Exercise details:
Where in the data does the word "manifold" appear? Find those lines and copy them.

[Document images with source code]
=====
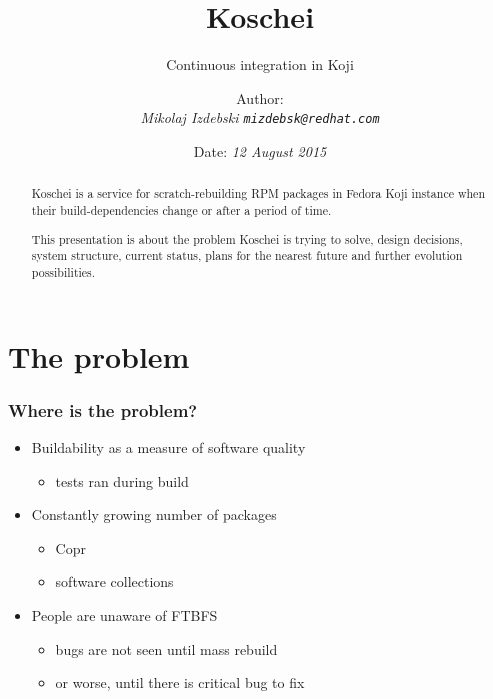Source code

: \documentclass[pdftex,unicode,xcolor=table]{beamer}
\title{Koschei}
\subtitle{Continuous integration in Koji}
\author{Author: \\
  \em{Mikolaj Izdebski}
  \tt{mizdebsk@redhat.com}}
\date{Date: \em{12 August 2015}}
\begin{document}
\begin{rhbg}
  \begin{frame}
    \titlepage
    \begin{abstract}
Koschei is a service for scratch-rebuilding RPM packages in Fedora Koji
instance when their build-dependencies change or after a period of time.

This presentation is about the problem Koschei is trying to solve, design decisions,
system structure, current status, plans for the nearest future and further
evolution possibilities.
    \end{abstract}
  \end{frame}
\end{rhbg}


\section{The problem}
\Large
\begin{frame}
  \frametitle{Where is the problem?}
  \begin{itemize}
  \item Buildability as a measure of software quality
    \begin{itemize}
      \item tests ran during build
    \end{itemize}
  \item Constantly growing number of packages
    \begin{itemize}
      \item Copr
      \item software collections
    \end{itemize}
  \item People are unaware of FTBFS
    \begin{itemize}
      \item bugs are not seen until mass rebuild
      \item or worse, until there is critical bug to fix
    \end{itemize}
  \end{itemize}
\end{frame}
\end{document}
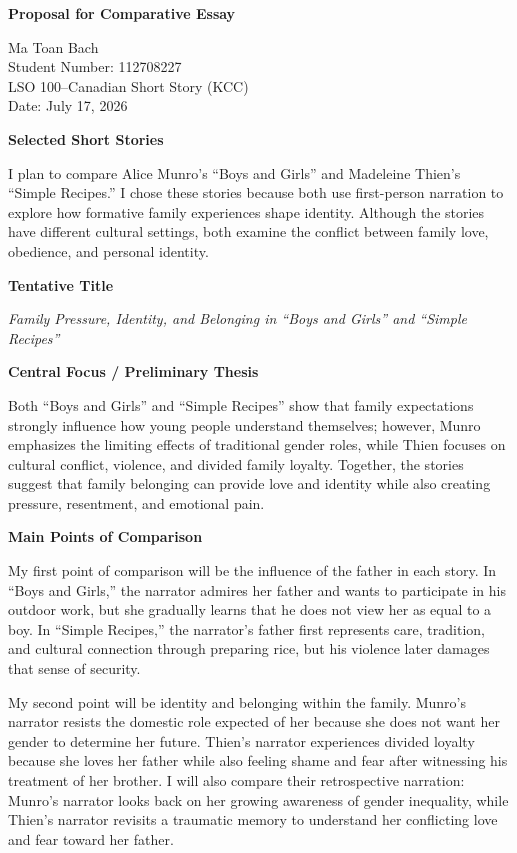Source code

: \documentclass[12pt]{article}
\begin{document}
\begin{center}
\textbf{Proposal for Comparative Essay}
\end{center}

Ma Toan Bach\\
Student Number: 112708227\\
LSO 100--Canadian Short Story (KCC)\\
Date: July 17, 2026

\vspace{0.5em}
\textbf{Selected Short Stories}

I plan to compare Alice Munro's ``Boys and Girls'' and Madeleine Thien's ``Simple Recipes.'' I chose these stories because both use first-person narration to explore how formative family experiences shape identity. Although the stories have different cultural settings, both examine the conflict between family love, obedience, and personal identity.

\textbf{Tentative Title}

\textit{Family Pressure, Identity, and Belonging in ``Boys and Girls'' and ``Simple Recipes''}

\textbf{Central Focus / Preliminary Thesis}

Both ``Boys and Girls'' and ``Simple Recipes'' show that family expectations strongly influence how young people understand themselves; however, Munro emphasizes the limiting effects of traditional gender roles, while Thien focuses on cultural conflict, violence, and divided family loyalty. Together, the stories suggest that family belonging can provide love and identity while also creating pressure, resentment, and emotional pain.

\textbf{Main Points of Comparison}

My first point of comparison will be the influence of the father in each story. In ``Boys and Girls,'' the narrator admires her father and wants to participate in his outdoor work, but she gradually learns that he does not view her as equal to a boy. In ``Simple Recipes,'' the narrator's father first represents care, tradition, and cultural connection through preparing rice, but his violence later damages that sense of security.

My second point will be identity and belonging within the family. Munro's narrator resists the domestic role expected of her because she does not want her gender to determine her future. Thien's narrator experiences divided loyalty because she loves her father while also feeling shame and fear after witnessing his treatment of her brother. I will also compare their retrospective narration: Munro's narrator looks back on her growing awareness of gender inequality, while Thien's narrator revisits a traumatic memory to understand her conflicting love and fear toward her father.
\end{document}
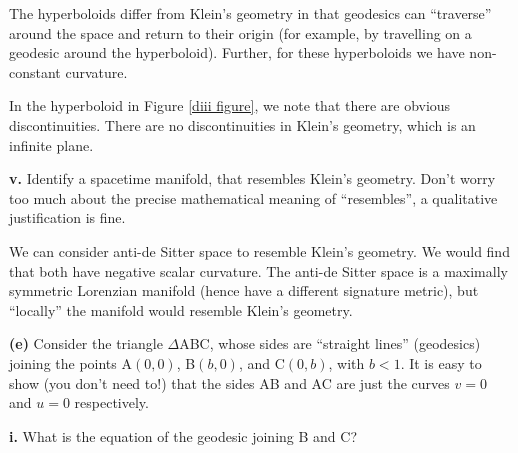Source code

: \documentclass[a4paper]{article} %
\begin{document}
The hyperboloids differ from Klein's geometry in that geodesics can ``traverse'' around the space and return to their origin (for example, by travelling on a geodesic around the hyperboloid). Further, for these hyperboloids we have non-constant curvature.

In the hyperboloid in Figure \ref{diii figure}, we note that there are obvious discontinuities. There are no discontinuities in Klein's geometry, which is an infinite plane.



\begin{framed}
\textbf{v.} Identify a spacetime manifold, that resembles Klein's geometry. Don’t worry too much about the precise mathematical meaning of ``resembles'', a qualitative justification is fine.
\end{framed}

We can consider anti-de Sitter space to resemble Klein's geometry. We would find that both have negative scalar curvature. The anti-de Sitter space is a maximally symmetric Lorenzian manifold (hence have a different signature metric), but ``locally'' the manifold would resemble Klein's geometry.

\pagebreak  %

\begin{framed}
\textbf{(e)} Consider the triangle $\Delta$ABC, whose sides are ``straight lines'' (geodesics) joining the points A$(0,0)$, B$(b,0)$, and C$(0,b)$, with $b<1$. It is easy to show (you don't need to!) that the sides AB and AC are just the curves $v=0$ and $u=0$ respectively.
\end{framed}

\begin{framed}
\textbf{i.} What is the equation of the geodesic joining B and C?
\end{framed}
\end{document}
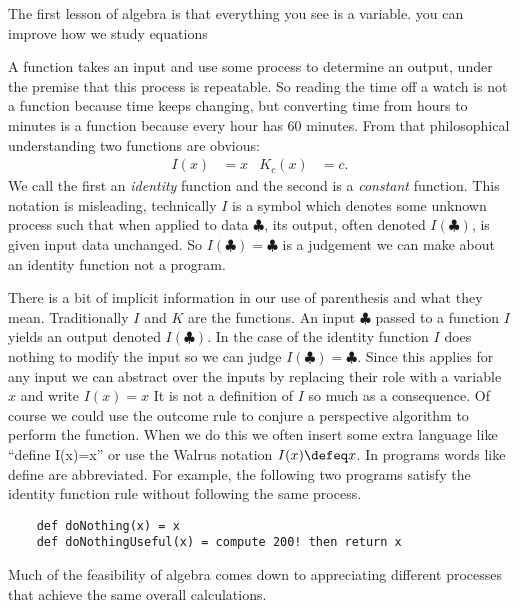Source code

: 
The first lesson of algebra is that everything you see is a variable. you can improve how we study equations 

A function takes an input and use some process to determine an output,
under the premise that this process is repeatable.  So reading the 
time off a watch is not a function because time keeps changing, 
but converting time from hours to minutes is a function because 
every hour has 60 minutes.  From that philosophical understanding 
two functions are obvious:
\begin{align*}
    I(x) & = x & 
    K_c(x) & = c.
\end{align*}
We call the first an \emph{identity} function and the second is a \emph{constant}
function.  This notation is misleading, technically $I$ is a symbol
which denotes some unknown process such that when applied to data $\clubsuit$,
its output, often denoted $I(\clubsuit)$, is given input data unchanged.
So $I(\clubsuit)=\clubsuit$ is a judgement we can make about an identity 
function not a program.

There is a bit of implicit information in our use 
of parenthesis and what they mean.  Traditionally $I$ and $K$ are 
the functions.  An input $\clubsuit$ passed to a function $I$ 
yields an output denoted $I(\clubsuit)$.  In the case of the identity 
function $I$ does nothing to modify the input so we can judge 
$I(\clubsuit)=\clubsuit$.  Since this applies for any input we 
can abstract over the inputs by replacing their role with a variable 
$x$ and write $I(x)=x$  It is not a definition of $I$ so much as 
a consequence.  Of course we could use the outcome rule to conjure 
a perspective algorithm to perform the function.  When we do this 
we often insert some extra language like ``define I(x)=x'' or 
use the Walrus notation $I(x)\defeq x$.  In programs words like 
define are abbreviated.  For example, the following two programs satisfy
the identity function rule without following the same process.
\begin{lstlisting}
    def doNothing(x) = x 
    def doNothingUseful(x) = compute 200! then return x
\end{lstlisting}
Much of the feasibility of algebra comes down to appreciating 
different processes that achieve the same overall calculations.

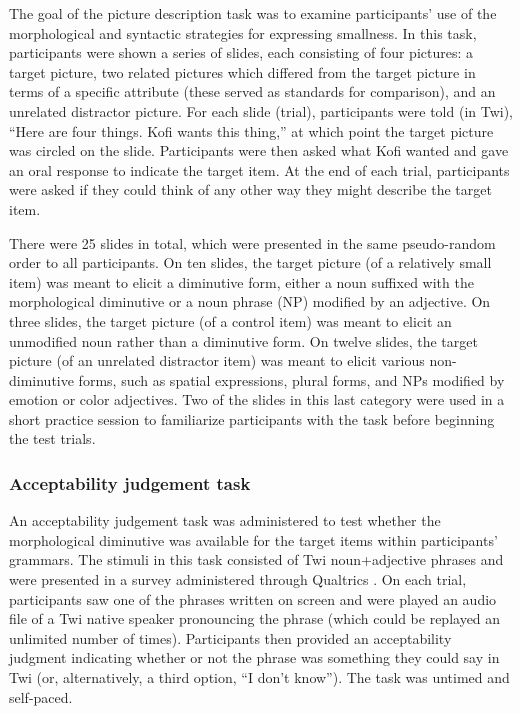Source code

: \documentclass[output=paper,colorlinks,citecolor=brown]{langscibook}
\begin{document}
The goal of the picture description task was to examine participants' use of the morphological and syntactic strategies for expressing smallness. In this task, participants were shown a series of slides, each consisting of four pictures: a target picture, two related pictures which differed from the target picture in terms of a specific attribute (these served as standards for comparison), and an unrelated distractor picture. For each slide (trial), participants were told (in Twi), ``Here are four things. Kofi wants this thing,'' at which point the target picture was circled on the slide. Participants were then asked what Kofi wanted and gave an oral response to indicate the target item. At the end of each trial, participants were asked if they could think of any other way they might describe the target item.

There were 25 slides in total, which were presented in the same pseudo\hyp random order to all participants. On ten slides, the target picture (of a relatively small item) was meant to elicit a diminutive form, either a noun suffixed with the morphological diminutive or a noun phrase (NP) modified by an adjective. On three slides, the target picture (of a control item) was meant to elicit an unmodified noun rather than a diminutive form. On twelve slides, the target picture (of an unrelated distractor item) was meant to elicit various non-diminutive forms, such as spatial expressions, plural forms, and NPs modified by emotion or color adjectives. Two of the slides in this last category were used in a short practice session to familiarize participants with the task before beginning the test trials.

\subsubsection{Acceptability judgement task}
\label{AJTSec}

An acceptability judgement task was administered to test whether the morphological diminutive was available for the target items within participants' grammars. The stimuli in this task consisted of Twi noun+adjective phrases and were presented in a survey administered through Qualtrics \citep{Qualtrics}. On each trial, participants saw one of the phrases written on screen and were played an audio file of a Twi native speaker pronouncing the phrase (which could be replayed an unlimited number of times). Participants then provided an acceptability judgment indicating whether or not the phrase was something they could say in Twi (or, alternatively, a third option, “I don't know”). The task was untimed and self-paced.
\end{document}

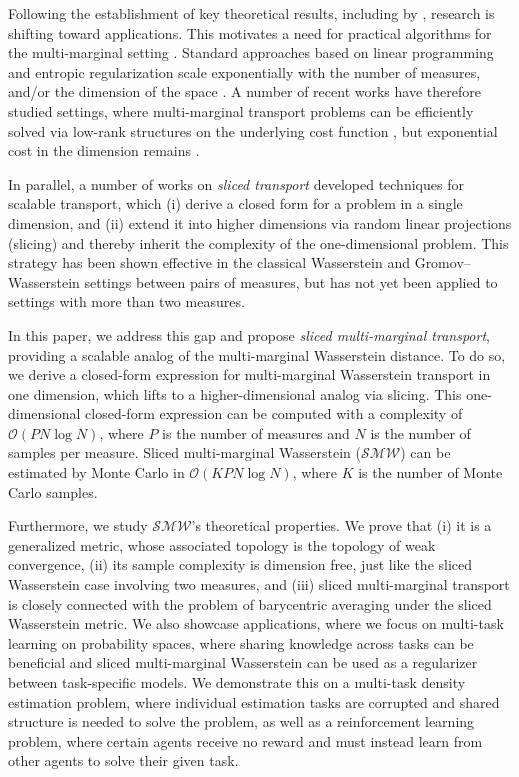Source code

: Following the establishment of key theoretical results, including by \textcite{gangbo,journals/siamma/AguehC11, Pass2014MultimarginalOT}, research is shifting toward applications. This motivates a need for practical algorithms for the multi-marginal setting \cite{mw_compl}. 
Standard approaches based on linear programming and entropic regularization scale exponentially with the number of measures, and/or the dimension of the space \cite{benamou:hal-01096124, accmmot}. 
A number of recent works have therefore studied settings, where multi-marginal transport problems can be efficiently solved via low-rank structures on the underlying cost function \cite{altschuler_mm}, but exponential cost in the dimension remains \cite{altschulernpbary, altschuler_mm_np}. 


In parallel, a number of works on \emph{sliced transport} \cite{bonnottee} developed techniques for scalable transport, which (i) derive a closed form for a problem in a single dimension, and (ii) extend it into higher dimensions via random linear projections (slicing) and thereby inherit the complexity of the one-dimensional problem.
This strategy has been shown effective in the classical Wasserstein \cite{bonnottee,bonneel, gensliced, distributionalsliced, maxsliced, orthsliced} and Gromov--Wasserstein \cite{sliced_gw} settings between pairs of measures, but has not yet been applied to settings with more than two measures.


In this paper, we address this gap and propose \emph{sliced multi-marginal transport}, providing a scalable analog of the multi-marginal Wasserstein distance.
To do so, we derive a closed-form expression for multi-marginal Wasserstein transport in one dimension, which lifts to a higher-dimensional analog via slicing. 
This one-dimensional closed-form expression can be computed with a complexity of $\mathcal{O}(PN\log N)$, where $P$ is the number of measures and $N$ is the number of samples per measure. 
Sliced multi-marginal Wasserstein ($\mathcal{SMW}$) can be estimated by Monte Carlo in $\mathcal{O}(KPN\log N)$, where $K$ is the number of Monte Carlo samples. 

Furthermore, we study $\mathcal{SMW}$'s theoretical properties.
We prove that (i) it is a generalized metric, whose associated topology is the topology of weak convergence, (ii) its sample complexity is dimension free, just like the sliced Wasserstein case involving two measures, and (iii) sliced multi-marginal transport is closely connected with the problem of barycentric averaging under the sliced Wasserstein metric. 
%
We also showcase applications, where we focus on multi-task learning on probability spaces, where sharing knowledge across tasks can be beneficial and sliced multi-marginal Wasserstein can be used as a regularizer between task-specific models. 
We demonstrate this on a multi-task density estimation problem, where individual estimation tasks are corrupted and shared structure is needed to solve the problem, as well as a reinforcement learning problem, where certain agents receive no reward and must instead learn from other agents to solve their given task.


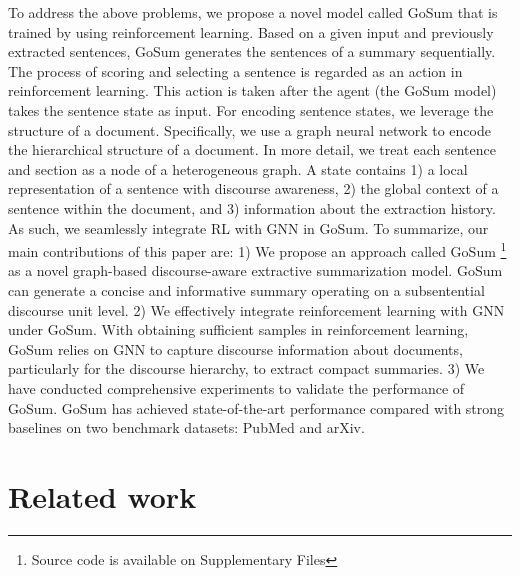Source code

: \documentclass[11pt,a4paper]{article}
\begin{document}
To address the above problems, we propose a novel model called GoSum that is trained by using reinforcement learning.
Based on a given input and previously extracted sentences, GoSum generates the sentences of a summary sequentially.  
The process of scoring and selecting a sentence is regarded as an action in reinforcement learning.
This action is taken after the agent (the GoSum model) takes the  sentence state as input.
For encoding sentence states, we  leverage the  structure of a document.
Specifically,  we  use  a graph neural network to encode  the hierarchical structure of a document.
In more detail, we treat each sentence and section as a node of a heterogeneous graph.
 A state contains 1) a local representation of a sentence with discourse awareness, 2) the global context of a sentence within the document, and 3) information about  the extraction history.
As such, we seamlessly integrate RL with GNN in GoSum. To summarize, our main contributions of this paper are:
1) We propose an  approach called GoSum \footnote{Source code is available  on Supplementary Files} as a novel graph-based discourse-aware extractive summarization model. GoSum can  generate a concise and informative summary operating on a subsentential discourse unit level. 2) We effectively integrate reinforcement learning with GNN under GoSum. With obtaining sufficient samples in reinforcement learning,  GoSum relies on GNN to capture discourse information about documents, particularly for the discourse hierarchy, to extract  compact summaries. 3) We have conducted comprehensive experiments to validate the performance of GoSum. GoSum has achieved state-of-the-art performance compared with strong baselines on two benchmark datasets: PubMed and arXiv.


 \section{Related work}
\label{sec:relate}
\end{document}

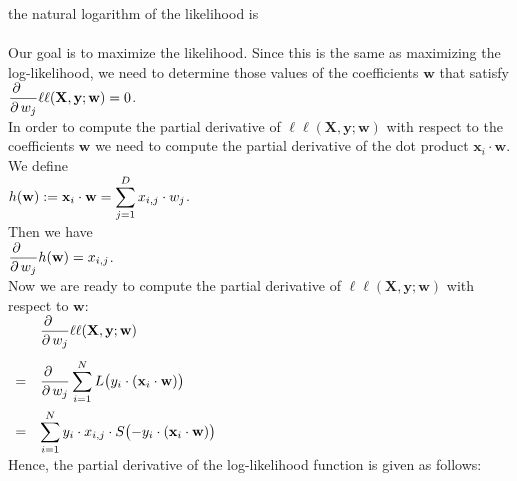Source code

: the natural logarithm of the likelihood is 
\\[0.2cm]
\hspace*{1.3cm}
\colorbox{red}{}
\\[0.2cm]
Our goal is to maximize the likelihood.  Since this is the same as maximizing the log-likelihood, we
need to determine those values of the coefficients $\mathbf{w}$ that satisfy
\\[0.2cm]
\hspace*{1.3cm}
$\displaystyle \frac{\partial\quad}{\partial\, w_j}\ell\ell(\mathbf{X},\mathbf{y};\mathbf{w}) = 0$.
\\[0.2cm]
In order to compute the partial derivative of $\ell\ell(\mathbf{X},\mathbf{y};\mathbf{w})$ with respect to the
coefficients $\mathbf{w}$ we need to compute the partial derivative of the dot product $\mathbf{x}_i \cdot \mathbf{w}$.
We define
\\[0.2cm]
\hspace*{1.3cm}
$\displaystyle h(\mathbf{w}) := \mathbf{x}_i \cdot \mathbf{w} = \sum\limits_{j=1}^D x_{i,j} \cdot w_j$.
\\[0.2cm]
Then we have
\\[0.2cm]
\hspace*{1.3cm}
$\displaystyle \frac{\partial\quad}{\partial\, w_j} h(\mathbf{w}) = x_{i,j}$.
\\[0.2cm]
Now we are ready to compute the partial derivative of $\ell\ell(\mathbf{X},\mathbf{y};\mathbf{w})$ with respect to $\mathbf{w}$:
\\[0.2cm]
\hspace*{1.3cm}
$
\begin{array}{cl}
  & \displaystyle \frac{\partial\quad}{\partial\, w_j} \ell\ell(\mathbf{X},\mathbf{y};\mathbf{w}) \\[0.5cm]
= & \displaystyle \frac{\partial\quad}{\partial\, w_j} 
    \sum\limits_{i=1}^N L\bigl(y_i \cdot(\mathbf{x}_i \cdot \mathbf{w})\bigr) 
    \\[0.5cm]
= & \displaystyle\sum\limits_{i=1}^N y_i \cdot x_{i,j} \cdot  S\bigl(-y_i \cdot(\mathbf{x}_i \cdot \mathbf{w})\bigr)
\end{array}
$
\\[0.2cm]
Hence, the partial derivative of the log-likelihood function is given as follows:
\\[0.2cm]
\hspace*{1.3cm}
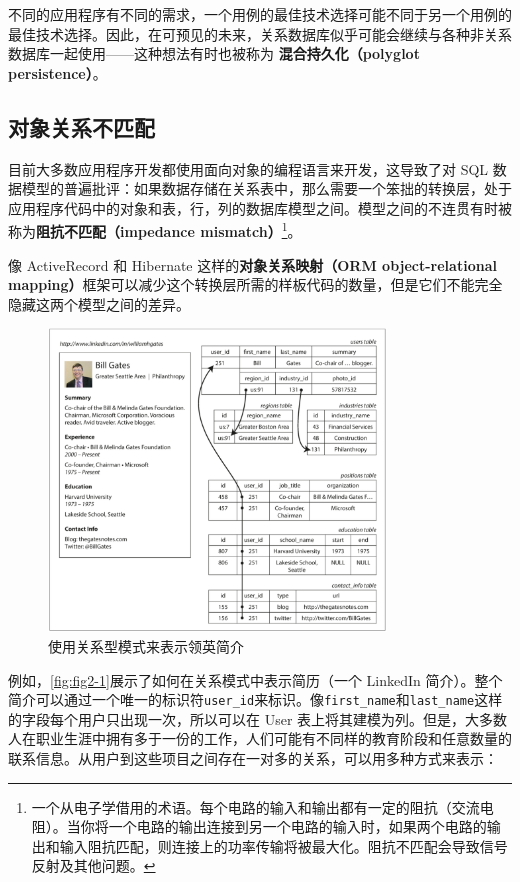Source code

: 不同的应用程序有不同的需求，一个用例的最佳技术选择可能不同于另一个用例的最佳技术选择。因此，在可预见的未来，关系数据库似乎可能会继续与各种非关系数据库一起使用——这种想法有时也被称为 \textbf{混合持久化（polyglot persistence）}。

\subsection{对象关系不匹配}

目前大多数应用程序开发都使用面向对象的编程语言来开发，这导致了对 SQL 数据模型的普遍批评：如果数据存储在关系表中，那么需要一个笨拙的转换层，处于应用程序代码中的对象和表，行，列的数据库模型之间。模型之间的不连贯有时被称为\textbf{阻抗不匹配（impedance mismatch）}\footnote{一个从电子学借用的术语。每个电路的输入和输出都有一定的阻抗（交流电阻）。当你将一个电路的输出连接到另一个电路的输入时，如果两个电路的输出和输入阻抗匹配，则连接上的功率传输将被最大化。阻抗不匹配会导致信号反射及其他问题。}。

像 ActiveRecord 和 Hibernate 这样的\textbf{对象关系映射（ORM object-relational mapping）}框架可以减少这个转换层所需的样板代码的数量，但是它们不能完全隐藏这两个模型之间的差异。

\begin{figure}
    \includegraphics[width=0.8\textwidth]{img/fig2-1.png}
    \caption{使用关系型模式来表示领英简介}
    \label{fig:fig2-1}
\end{figure}

例如，\autoref{fig:fig2-1}展示了如何在关系模式中表示简历（一个 LinkedIn 简介）。整个简介可以通过一个唯一的标识符\texttt{user\_id}来标识。像\texttt{first\_name}和\texttt{last\_name}这样的字段每个用户只出现一次，所以可以在 User 表上将其建模为列。但是，大多数人在职业生涯中拥有多于一份的工作，人们可能有不同样的教育阶段和任意数量的联系信息。从用户到这些项目之间存在一对多的关系，可以用多种方式来表示：

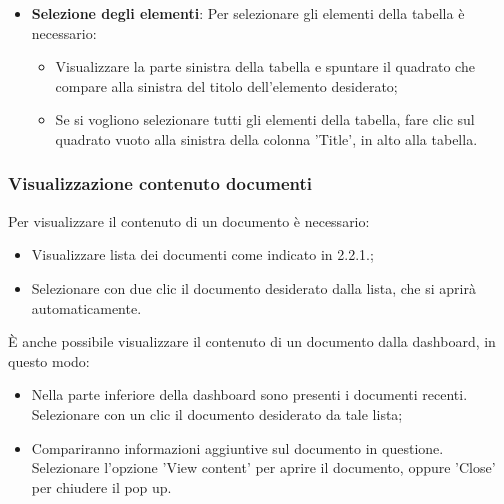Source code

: \documentclass[10pt, a4paper]{article}
\begin{document}
\begin{itemize}
\begin{itemize}
\end{itemize}
\item \textbf{Selezione degli elementi}: Per selezionare gli elementi della tabella è necessario:
\begin{itemize}
    \item Visualizzare la parte sinistra della tabella e spuntare il quadrato che compare alla sinistra del titolo dell'elemento desiderato;
    \item Se si vogliono selezionare tutti gli elementi della tabella, fare clic sul quadrato vuoto alla sinistra della colonna 'Title', in alto alla tabella.
\end{itemize}
\end{itemize}
\subsubsection{Visualizzazione contenuto documenti}
Per visualizzare il contenuto di un documento è necessario:
\begin{itemize}
    \item Visualizzare lista dei documenti come indicato in 2.2.1.;
    \item Selezionare con due clic il documento desiderato dalla lista, che si aprirà automaticamente.
\end{itemize}
È anche possibile visualizzare il contenuto di un documento dalla dashboard, in questo modo:
\begin{itemize}
    \item Nella parte inferiore della dashboard sono presenti i documenti recenti. Selezionare con un clic il documento desiderato da tale lista;
    \item Compariranno informazioni aggiuntive sul documento in questione. Selezionare l'opzione 'View content' per aprire il documento, oppure 'Close' per chiudere il pop up.
\end{itemize}
\end{document}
=====
Completed exercise:
\textbf{v.} Identify a spacetime manifold, that resembles Klein's geometry. Don’t worry too much about the precise mathematical meaning of ``resembles'', a qualitative justification is fine.
We can consider anti-de Sitter space to resemble Klein's geometry. We would find that both have negative scalar curvature. The anti-de Sitter space is a maximally symmetric Lorenzian manifold (hence have a different signature metric), but ``locally'' the manifold would resemble Klein's geometry.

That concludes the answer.